___ RECORD EXCERPTS ___

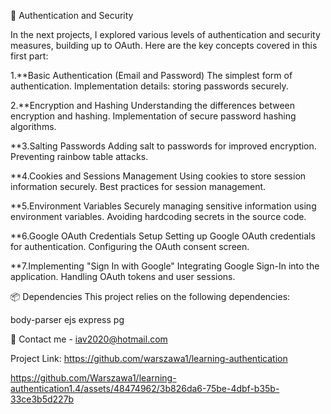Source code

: 🔐 Authentication and Security

In the next projects, I explored various levels of authentication and security measures, building up to OAuth. Here are the key concepts covered in this first part:

1.**Basic Authentication (Email and Password) The simplest form of authentication. Implementation details: storing passwords securely.

2.**Encryption and Hashing
    Understanding the differences between encryption and hashing.
    Implementation of secure password hashing algorithms.

**3.Salting Passwords
    Adding salt to passwords for improved encryption.
    Preventing rainbow table attacks.

**4.Cookies and Sessions Management Using cookies to store session information securely. Best practices for session management.

**5.Environment Variables Securely managing sensitive information using environment variables. Avoiding hardcoding secrets in the source code.

**6.Google OAuth Credentials Setup Setting up Google OAuth credentials for authentication. Configuring the OAuth consent screen.

**7.Implementing "Sign In with Google" Integrating Google Sign-In into the application. Handling OAuth tokens and user sessions.

📦 Dependencies
This project relies on the following dependencies:

body-parser
ejs
express
pg

📧 Contact me - iav2020@hotmail.com

Project Link: https://github.com/warszawa1/learning-authentication



https://github.com/Warszawa1/learning-authentication1.4/assets/48474962/3b826da6-75be-4dbf-b35b-33ce3b5d227b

___

▶ WHAT IS NEEDED
Line for line, retype the material exactly, omitting any pictures.

▶ SOLVED PROBLEM
Source code

: 🔐 Authentication and Security

In the next projects, I explored various levels of authentication and security measures, building up to OAuth. Here are the key concepts covered in this first part:

1.**Basic Authentication (Email and Password) The simplest form of authentication. Implementation details: storing passwords securely.

2.**Encryption and Hashing
    Understanding the differences between encryption and hashing.
    Implementation of secure password hashing algorithms.

**3.Salting Passwords
    Adding salt to passwords for improved encryption.
    Preventing rainbow table attacks.

**4.Cookies and Sessions Management Using cookies to store session information securely. Best practices for session management.

**5.Environment Variables Securely managing sensitive information using environment variables. Avoiding hardcoding secrets in the source code.

**6.Google OAuth Credentials Setup Setting up Google OAuth credentials for authentication. Configuring the OAuth consent screen.

**7.Implementing "Sign In with Google" Integrating Google Sign-In into the application. Handling OAuth tokens and user sessions.

📦 Dependencies
This project relies on the following dependencies:

body-parser
ejs
express
pg

📧 Contact me - iav2020@hotmail.com

Project Link: https://github.com/warszawa1/learning-authentication



https://github.com/Warszawa1/learning-authentication1.4/assets/48474962/3b826da6-75be-4dbf-b35b-33ce3b5d227b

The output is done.